Apr 11, 2006 14:40
I walk into my room, disoriented, heels in hand, at around 3 in the morning. My roommate is asleep, I think. I slip off my dress and crawl into bed in my panties, thinking to myself, half asleep, "life is amazing." Over and over again I repeat this to myself, I don't know why and I don't care. It seems appropriate at the moment. Jen, Stephen, Josh and I have been drinking. We've been confessing and hugging and watching one another puke for the last few hours.
(I can't escape feeling affection for someone who has been vulnerable to me, has vomited in front of me, has trusted my judgement and my motor functions.)
My roommate starts laughing in her sleep (or maybe she isn't asleep) - a laugh that could either mean malice or delight, I can't tell which, but I imagine her, in her dream, meeting a big, happy, purple dragon, or a group of pretty, yellow fairies who look like flowers and that is why she's so happy; these things make her happy and that makes all the sense in the world.
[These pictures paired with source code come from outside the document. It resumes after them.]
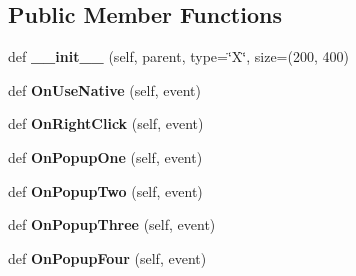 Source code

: \subsection*{Public Member Functions}
\begin{DoxyCompactItemize}
\item 
\hypertarget{class_uni_dec_1_1datacollector_1_1_list_ctrl_panel_ac1c85c409276f9d9edf306440acaf170}{}def {\bfseries \+\_\+\+\_\+init\+\_\+\+\_\+} (self, parent, type=\char`\"{}X\char`\"{}, size=(200, 400)\label{class_uni_dec_1_1datacollector_1_1_list_ctrl_panel_ac1c85c409276f9d9edf306440acaf170}

\item 
\hypertarget{class_uni_dec_1_1datacollector_1_1_list_ctrl_panel_a9d4304fa6cc97cd48c3fa0d5c00c952e}{}def {\bfseries On\+Use\+Native} (self, event)\label{class_uni_dec_1_1datacollector_1_1_list_ctrl_panel_a9d4304fa6cc97cd48c3fa0d5c00c952e}

\item 
\hypertarget{class_uni_dec_1_1datacollector_1_1_list_ctrl_panel_a8e24ca40c77057c14b39b4593f293403}{}def {\bfseries On\+Right\+Click} (self, event)\label{class_uni_dec_1_1datacollector_1_1_list_ctrl_panel_a8e24ca40c77057c14b39b4593f293403}

\item 
\hypertarget{class_uni_dec_1_1datacollector_1_1_list_ctrl_panel_a1c18d458c67d1e93df3baab4edd55594}{}def {\bfseries On\+Popup\+One} (self, event)\label{class_uni_dec_1_1datacollector_1_1_list_ctrl_panel_a1c18d458c67d1e93df3baab4edd55594}

\item 
\hypertarget{class_uni_dec_1_1datacollector_1_1_list_ctrl_panel_a80a1cae496cc2a211c79a44f39a8058e}{}def {\bfseries On\+Popup\+Two} (self, event)\label{class_uni_dec_1_1datacollector_1_1_list_ctrl_panel_a80a1cae496cc2a211c79a44f39a8058e}

\item 
\hypertarget{class_uni_dec_1_1datacollector_1_1_list_ctrl_panel_a6bb0009365ec5f3c45684e685376150f}{}def {\bfseries On\+Popup\+Three} (self, event)\label{class_uni_dec_1_1datacollector_1_1_list_ctrl_panel_a6bb0009365ec5f3c45684e685376150f}

\item 
\hypertarget{class_uni_dec_1_1datacollector_1_1_list_ctrl_panel_a90fd539db998fb4635319a508bf66114}{}def {\bfseries On\+Popup\+Four} (self, event)\label{class_uni_dec_1_1datacollector_1_1_list_ctrl_panel_a90fd539db998fb4635319a508bf66114}

\end{DoxyCompactItemize}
I am conscious of the fact that Stephen is breathing above me, Josh is breathing almost directly beneath me, and Jen is two floors beneath him. I'm conscious of their contrasting energies still acting upon mine, of their thought patterns coloring my ideas. I feel connected to each of them at this moment in the same the way that a stingray is electrically cognizant of its prey. And everything seems to make sense for a little while, everything fits illogically into place. Maybe that's just what whiskey does to me.
When I wake up the next morning, I am no wiser for any of this, but there is a drop of blood in my panties.
That was my morning, and if that doesn't make any sense to you, well, it's everything I didn't say that's important.